When a VM sends an Address Resolution Protocol (ARP) request for the anycast gateway IP address in a VXLAN virtual
network, the nearest VTEP responds with the configured anycast MAC address. Configure the same MAC address on all
VTEPs so that the anycast gateway MAC address remains the same if a VM migrates to a different VTEP. Because the
configured MAC address is automatically used for all VXLAN virtual networks, configure it in global Configuration mode.
ip virtual-router mac-address mac-address
3. Configure a virtual-network interface, assign it to the tenant VRF, and configure an IP address.
The interface IP address must be unique on each VTEP, including VTEPs in VLT pairs.
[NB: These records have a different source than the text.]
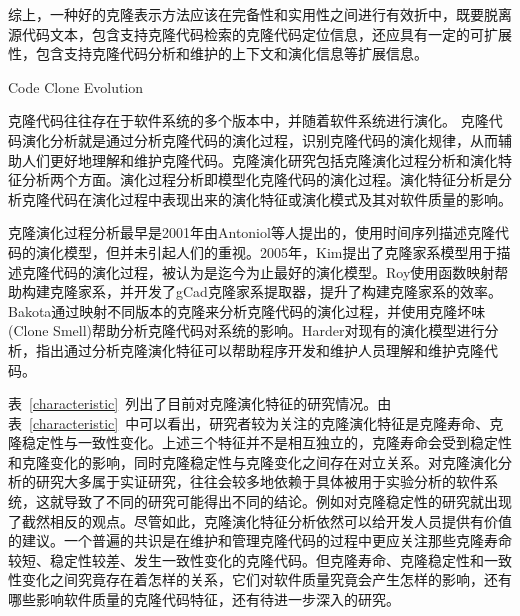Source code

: 综上，一种好的克隆表示方法应该在完备性和实用性之间进行有效折中，既要脱离源代码文本，包含支持克隆代码检索的克隆代码定位信息，还应具有一定的可扩展性，包含支持克隆代码分析和维护的上下文和演化信息等扩展信息。

{Code Clone Evolution}
\label{ref-evolution}

克隆代码往往存在于软件系统的多个版本中，并随着软件系统进行演化。
克隆代码演化分析就是通过分析克隆代码的演化过程，识别克隆代码的演化规律，从而辅助人们更好地理解和维护克隆代码。克隆演化研究包括克隆演化过程分析和演化特征分析两个方面。演化过程分析即模型化克隆代码的演化过程。演化特征分析是分析克隆代码在演化过程中表现出来的演化特征或演化模式及其对软件质量的影响。

克隆演化过程分析最早是2001年由Antoniol等人提出的，使用时间序列描述克隆代码的演化模型\cite{antoniol2001modeling}，但并未引起人们的重视。2005年，Kim提出了克隆家系模型用于描述克隆代码的演化过程，被认为是迄今为止最好的演化模型\cite{kim2005empirical}。Roy使用函数映射帮助构建克隆家系，并开发了gCad克隆家系提取器，提升了构建克隆家系的效率\cite{saha2011automatic}。Bakota通过映射不同版本的克隆来分析克隆代码的演化过程，并使用克隆坏味(Clone Smell)帮助分析克隆代码对系统的影响\cite{bakota2011tracking}。Harder对现有的演化模型进行分析\cite{harder2009modeling}，指出通过分析克隆演化特征可以帮助程序开发和维护人员理解和维护克隆代码。

表~\ref{characteristic}~列出了目前对克隆演化特征的研究情况。由表~\ref{characteristic}~中可以看出，研究者较为关注的克隆演化特征是克隆寿命、克隆稳定性与一致性变化。上述三个特征并不是相互独立的，克隆寿命会受到稳定性和克隆变化的影响，同时克隆稳定性与克隆变化之间存在对立关系。对克隆演化分析的研究大多属于实证研究，往往会较多地依赖于具体被用于实验分析的软件系统，这就导致了不同的研究可能得出不同的结论。例如对克隆稳定性的研究就出现了截然相反的观点。尽管如此，克隆演化特征分析依然可以给开发人员提供有价值的建议。一个普遍的共识是在维护和管理克隆代码的过程中更应关注那些克隆寿命较短、稳定性较差、发生一致性变化的克隆代码。但克隆寿命、克隆稳定性和一致性变化之间究竟存在着怎样的关系，它们对软件质量究竟会产生怎样的影响，还有哪些影响软件质量的克隆代码特征，还有待进一步深入的研究。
You can configure an IPv6 address on
the virtual-network interface. Different virtual-network interfaces you configure on the same VTEP must have virtual-
network IP addresses in different subnets. If you do not assign the virtual-network interface to a tenant VRF, it is assigned
to the default VRF.
interface virtual-network vn-id
ip vrf forwarding tenant-vrf-name
ip address ip-address/mask
no shutdown
exit
4. Configure an anycast gateway IPv4 or IPv6 address for each virtual network in INTERFACE-VIRTUAL-NETWORK mode. This
anycast IP address must be in the same subnet as the IP address of the virtual-network interface in Step 3.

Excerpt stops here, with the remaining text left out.